Work to be completed - From the material below, pull each line containing the string "FLAMINGO".

══════

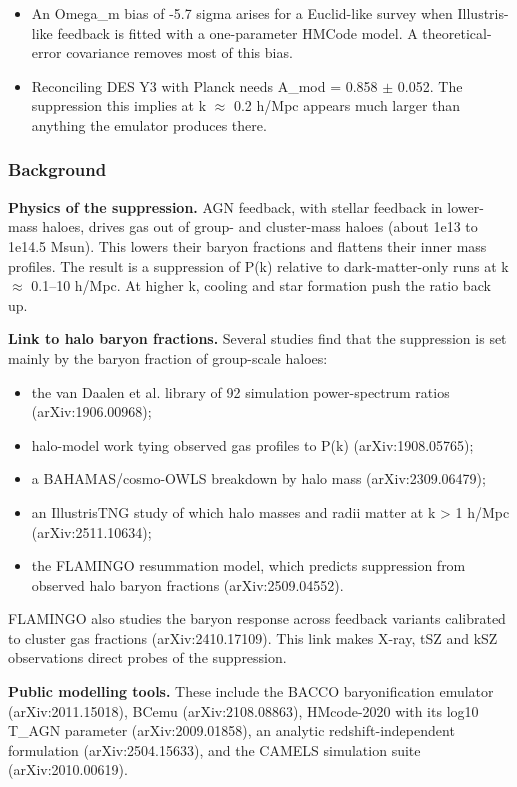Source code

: \documentclass[11pt,a4paper]{article}
\begin{document}
\begin{itemize}
  \item An Omega\_m bias of -5.7 sigma arises for a Euclid-like survey when Illustris-like feedback is fitted with a one-parameter HMCode model. A theoretical-error covariance removes most of this bias.
  \item Reconciling DES Y3 with Planck needs A\_mod = 0.858 $\pm$ 0.052. The suppression this implies at k $\approx$ 0.2 h/Mpc appears much larger than anything the emulator produces there.
\end{itemize}
\subsubsection*{Background}
\textbf{Physics of the suppression.} AGN feedback, with stellar feedback in lower-mass haloes, drives gas out of group- and cluster-mass haloes (about 1e13 to 1e14.5 Msun). This lowers their baryon fractions and flattens their inner mass profiles. The result is a suppression of P(k) relative to dark-matter-only runs at k $\approx$ 0.1--10 h/Mpc. At higher k, cooling and star formation push the ratio back up.

\textbf{Link to halo baryon fractions.} Several studies find that the suppression is set mainly by the baryon fraction of group-scale haloes:

\begin{itemize}
  \item the van Daalen et al. library of 92 simulation power-spectrum ratios (arXiv:1906.00968);
  \item halo-model work tying observed gas profiles to P(k) (arXiv:1908.05765);
  \item a BAHAMAS/cosmo-OWLS breakdown by halo mass (arXiv:2309.06479);
  \item an IllustrisTNG study of which halo masses and radii matter at k \textgreater{} 1 h/Mpc (arXiv:2511.10634);
  \item the FLAMINGO resummation model, which predicts suppression from observed halo baryon fractions (arXiv:2509.04552).
\end{itemize}
FLAMINGO also studies the baryon response across feedback variants calibrated to cluster gas fractions (arXiv:2410.17109). This link makes X-ray, tSZ and kSZ observations direct probes of the suppression.

\textbf{Public modelling tools.} These include the BACCO baryonification emulator (arXiv:2011.15018), BCemu (arXiv:2108.08863), HMcode-2020 with its log10 T\_AGN parameter (arXiv:2009.01858), an analytic redshift-independent formulation (arXiv:2504.15633), and the CAMELS simulation suite (arXiv:2010.00619).
\end{document}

══════

Solution to the problem -
  \item the FLAMINGO resummation model, which predicts suppression from observed halo baryon fractions (arXiv:2509.04552).
FLAMINGO also studies the baryon response across feedback variants calibrated to cluster gas fractions (arXiv:2410.17109). This link makes X-ray, tSZ and kSZ observations direct probes of the suppression.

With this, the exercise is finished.